But because of that my memories withdrew more and more. And the gateway of return, had the humans willed it, which at first was as great as the heavens that vault the earth, became less and less lofty and more and more constricted as my development proceeded at its spurred-on pace. I felt increasingly at ease, increasingly included in the world of men. The storm that followed me from my past abated, and today it is nothing more than a breeze to cool my heels, and that distant aperture through which it blows, the same opening I once passed through myself, has grown so small that I would have to scrape the fur off my body to make it through-assuming I had the strength and willpower for the journey back. Frankly speaking, much as I enjoy finding images to describe all this, frankly speaking, esteemed sirs, your own apedom, insofar as something similar may lie in your own past – could not be further from you than mine is from me. But every creature that walks the earth has a ticklish heel: from the small chimpanzee to the great Achilles.

Nonetheless, I may be able to respond to your request after all, at least in the most limited sense, and I’m very happy to do so.

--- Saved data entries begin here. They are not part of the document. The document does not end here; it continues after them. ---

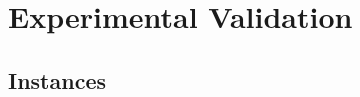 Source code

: \documentclass[10pt,conference,compsocconf]{IEEEtran}
\begin{document}
%
%
%
%
%
%





\section{Experimental Validation}
\label{sec:expe}

\subsection{Instances}
\end{document}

The first thing I learned was how to shake hands. A handshake is a sign of candor, and today, at the pinnacle of my career, I’d like to expand on that first handshake by adding a few candid words as well. And although what I have to say won’t teach the academy anything essentially new, and though it’s far less than what was requested of me-and what I cannot articulate despite my best will-I might nevertheless be able to offer a broad outline of how a former ape managed to penetrate the world of men and continue his existence in that world. Nor would I permit myself to say the little that follows unless I was absolutely certain of myself, having secured an unshakable position in the biggest variété shows of the civilized world:

I come from the Gold Coast. As to the method of my capture I have to rely on the accounts of strangers. A hunting party of the firm Hagenbeck-incidentally I have since downed many a bottle of good red wine with the leader of that expedition-had set up a blind in the bushes by our watering place along the riverbank, where I went in the evening together with my tribe. Shots were fired, I was the only one hit, I took two bullets.

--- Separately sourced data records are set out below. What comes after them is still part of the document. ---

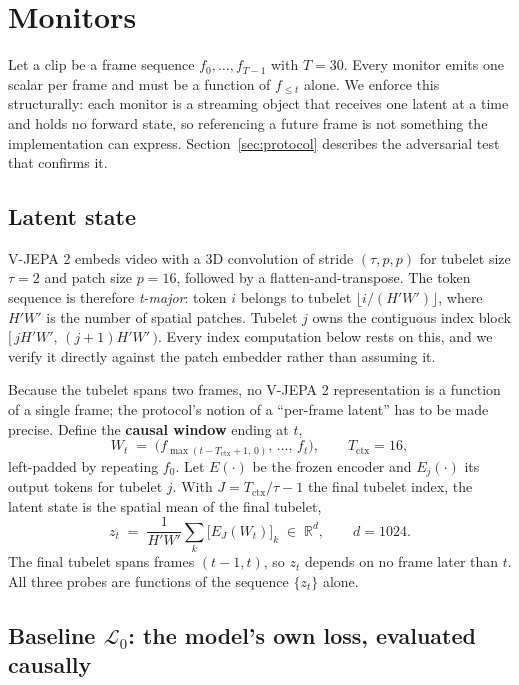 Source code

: \section{Monitors}
\label{sec:method}

Let a clip be a frame sequence $f_0,\dots,f_{T-1}$ with $T=30$. Every monitor
emits one scalar per frame and must be a function of $f_{\leq t}$ alone. We
enforce this structurally: each monitor is a streaming object that receives one
latent at a time and holds no forward state, so referencing a future frame is
not something the implementation can express. Section~\ref{sec:protocol}
describes the adversarial test that confirms it.

\subsection{Latent state}

V-JEPA 2 embeds video with a $3$D convolution of stride
$(\tau, p, p)$ for tubelet size $\tau=2$ and patch size $p=16$, followed by a
flatten-and-transpose. The token sequence is therefore \emph{t-major}: token $i$
belongs to tubelet $\lfloor i / (H'W') \rfloor$, where $H'W'$ is the number of
spatial patches. Tubelet $j$ owns the contiguous index block
$[\,jH'W',\,(j{+}1)H'W'\,)$. Every index computation below rests on this, and we
verify it directly against the patch embedder rather than assuming it.

Because the tubelet spans two frames, no V-JEPA 2 representation is a function
of a single frame; the protocol's notion of a ``per-frame latent'' has to be
made precise. Define the \textbf{causal window} ending at $t$,
\begin{equation}
W_t \;=\; \bigl(f_{\max(t-T_{\mathrm{ctx}}+1,\,0)},\,\dots,\,f_t\bigr),
\qquad T_{\mathrm{ctx}} = 16,
\end{equation}
left-padded by repeating $f_0$. Let $E(\cdot)$ be the frozen encoder and
$E_j(\cdot)$ its output tokens for tubelet $j$. With
$J = T_{\mathrm{ctx}}/\tau - 1$ the final tubelet index, the latent state is the
spatial mean of the final tubelet,
\begin{equation}
z_t \;=\; \frac{1}{H'W'} \sum_{k} \bigl[E_J(W_t)\bigr]_k \;\in\; \mathbb{R}^{d},
\qquad d = 1024 .
\end{equation}
The final tubelet spans frames $(t{-}1, t)$, so $z_t$ depends on no frame later
than $t$. All three probes are functions of the sequence $\{z_t\}$ alone.

\subsection{Baseline \texorpdfstring{$\mathcal{L}_0$}{L0}: the model's own loss,
evaluated causally}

One grazed my cheek, and although the wound was superficial, the bullet did shave out a large red scar that led to my being called Red Peter–a disgusting name, completely inappropriate, only a monkeybrain would come up with a name like that, as if the red mark on my cheek were all that distinguished me from the circus chimp Peter, recently deceased, who was well known in certain parts. All that just as an aside.

The second shot hit me just under the hip, and it was serious; to this day I limp a little as a result. I recently read an article penned by one of the thousands of gossiping gadflies that write about me in the papers, who claims that my apish nature is still not completely repressed, and cites as proof my predilection for removing my pants whenever I have guests to show the entry point of that bullet. The man who came up with that should have each finger shot off his writing hand, one by one. I may remove my pants in front of whomever I please, the most anyone would find there is an impeccably groomed fur and the scar from a shooting wound that was-and I use this word carefully so as not to mislead anyone – that was downright criminal. It’s all plain to see, there’s nothing to hide, for when it comes to truth, even the highest-minded individual is ready to let his manners drop. On the other hand, if the author of that article were to take off his pants when he had visitors, well, that would be another matter entirely, and I’ll give him the benefit of any doubt he doesn’t do this. But he should stop imposing his own delicate sense of propriety on me.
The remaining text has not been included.